Im Zuge der Energiewende soll der Aufbau von Windkraft auf See in den kommenden Jahrzehnten in Deutschland massiv vorangetrieben werden. Bis 2030 ist eine Leistung von 20 Gigawatt Offshore-Windenergie vorgesehen, bis 2040 sind sogar 40 Gigawatt geplant. „Deshalb braucht es nicht nur neue Offshore-Windparks, sondern auch neue Leitungen, die sie mit dem Übertragungsnetz verbinden“, heißt es beim zuständigen Übertragungsnetzbetreiber Tennet.
Was ist genau geplant?
Insgesamt sind drei Erdkabelsysteme geplant. Ein Strang („BalWin3“) soll von Hilgenriedersiel (Landkreis Aurich) nach Wilhelmshaven geführt werden. Am Umspannwerk „Wilhelmshaven 2“ soll das System ans Höchstspannungsnetz angebunden werden. Problem: Es gibt noch keinen Standort für dieses Umspannwerk. Bislang angedachte Standorte stießen auf Widerstand bei Anwohnern und Umweltschützern.
Zwei weitere Erdkabelsysteme (BalWin1 und BalWin2) sollen in einem Korridor von der Küste zum Umspannwerk beim abgeschalteten KKU führen. „Statt Atomstrom wird dort dann also künftig Offshore-Windstrom eingespeist“, sagt Bernhard Heidrich, Dezernent beim zuständigen Amt für regionale Landesentwicklung (ArL) Weser-Ems. Bevor der Gleichstrom das Umspannwerk erreicht, muss er aber zunächst in Drehstrom umgewandelt werden. Dafür soll eine Konverterstation gebaut werden. Als Favorit gilt dabei laut Heidrich ein Standort wenige Hundert Meter südlich des KKU.
Noch offen ist, wo an der Küste diese beiden Erdkabelsysteme beginnen. Aktuell wird bei der Anbindung der See-Windparks geprüft, ob diese Leitungen über Baltrum oder Langeoog führen sollen. Und je nachdem, für welche Variante sich die Planer aussprechen, wird das Landkabel in Dornumergrode (Kreis Aurich) oder Neuharlingersiel (Kreis Wittmund) beginnen.
Wie sieht der zeitliche Rahmen aus?
In dieser Woche fanden in Oldenburg Vorgespräche für das Raumordnungsverfahren statt. Das eigentliche Verfahren soll Mitte 2022 beginnen. Dann kann sich auch jeder Bürger zu den Planungen zu Wort melden. Ziel ist, dass BalWin1 2029 und BalWin2 und 3 2030 fertiggestellt sein sollen.
Gibt es schon detaillierte Pläne zum Trassenverlauf?
Nein.
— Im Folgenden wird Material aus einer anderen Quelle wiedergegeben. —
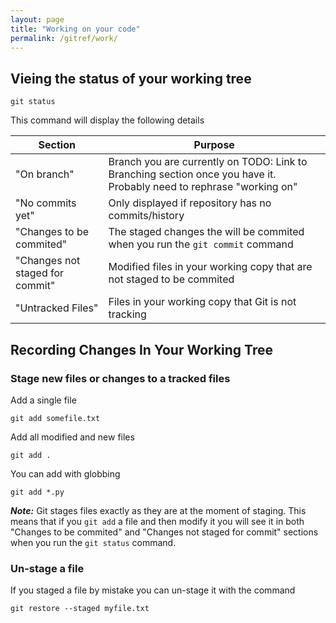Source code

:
 ```yaml
---
layout: page
title: "Working on your code"
permalink: /gitref/work/
---
```


## Vieing the status of your working tree ##

`git status`

This command will display the following details

| Section | Purpose |
| ------- | ------- |
| "On branch" | Branch you are currently on TODO: Link to Branching section once you have it.  Probably need to rephrase "working on"|
| "No commits yet" | Only displayed if repository has no commits/history |
| "Changes to be commited" | The staged changes the will be commited when you run the `git commit` command |
| "Changes not staged for commit" | Modified files in your working copy that are not staged to be commited |
| "Untracked Files" | Files in your working copy that Git is not tracking |

## Recording Changes In Your Working Tree ##

### Stage new files or changes to a tracked files ###

Add a single file

`git add somefile.txt`

Add all modified and new files

`git add .`

You can add with globbing 

`git add *.py`

***Note:*** Git stages files exactly as they are at the moment of staging.  This means that if you `git add` a file and then modify it you will see it in both "Changes to be commited" and "Changes not staged for commit" sections when you run the `git status` command.

### Un-stage a file ###

If you staged a file by mistake you can un-stage it with the command

`git restore --staged myfile.txt`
Allerdings wurde in Oldenburg über die Ergebnisse eines von Tennet beauftragten Gutachtens diskutiert, das unter Berücksichtigung etwa von Siedlungsflächen und Umweltaspekten (Verwaltungsdeutsch: Raumwiderstandsanalyse) für die drei Trassen 22 mögliche Teilkorridorsegmente in den Kreisen Aurich, Wittmund, Friesland, Wesermarsch und Ammerland sowie der Stadt Wilhelmshaven aufzeigte. Vereinfacht: Für den Strang nach Wilhelmshaven gibt es einen Korridor, bei dem es an zwei Stellen je eine Nord- und Südalternative gibt. Und für die beiden Stränge zum KKU gibt es fünf mögliche Alternativen, wobei die Gutachter die westlichste Variante favorisieren.
Wie sieht die Leitung aus?
Tennet will für BalWin 1 bis 3 erstmals Gleichstromkabel mit 525 Kilovolt (kV) und einer Übertragungsleistung von zwei Gigawatt (2000 Megawatt/MW) einsetzen. Bislang wurden 320-kV-Kabel mit einer Leistung von bis zu 900 MW verwendet. Zur Einordnung: Zwei Gigawatt entsprechen etwa zwei mittelgroßen Kraftwerksblöcken.
Wie hoch ist das Investitionsvolumen?
Das lässt sich noch nicht genau sagen. Für 900-MW-Projekte wurden bislang je nach Leitungslänge aber üblicherweise höhere dreistellige Millionensummen bis hin zu einer Milliarde Euro veranschlagt. Deshalb dürften sich auch diese drei Projekte im Milliardenbereich bewegen. Finanziert werden sie indirekt durch jeden einzelnen Stromkunden – nämlich über das Netzentgelt, das Bestandteil jeder Stromrechnung ist.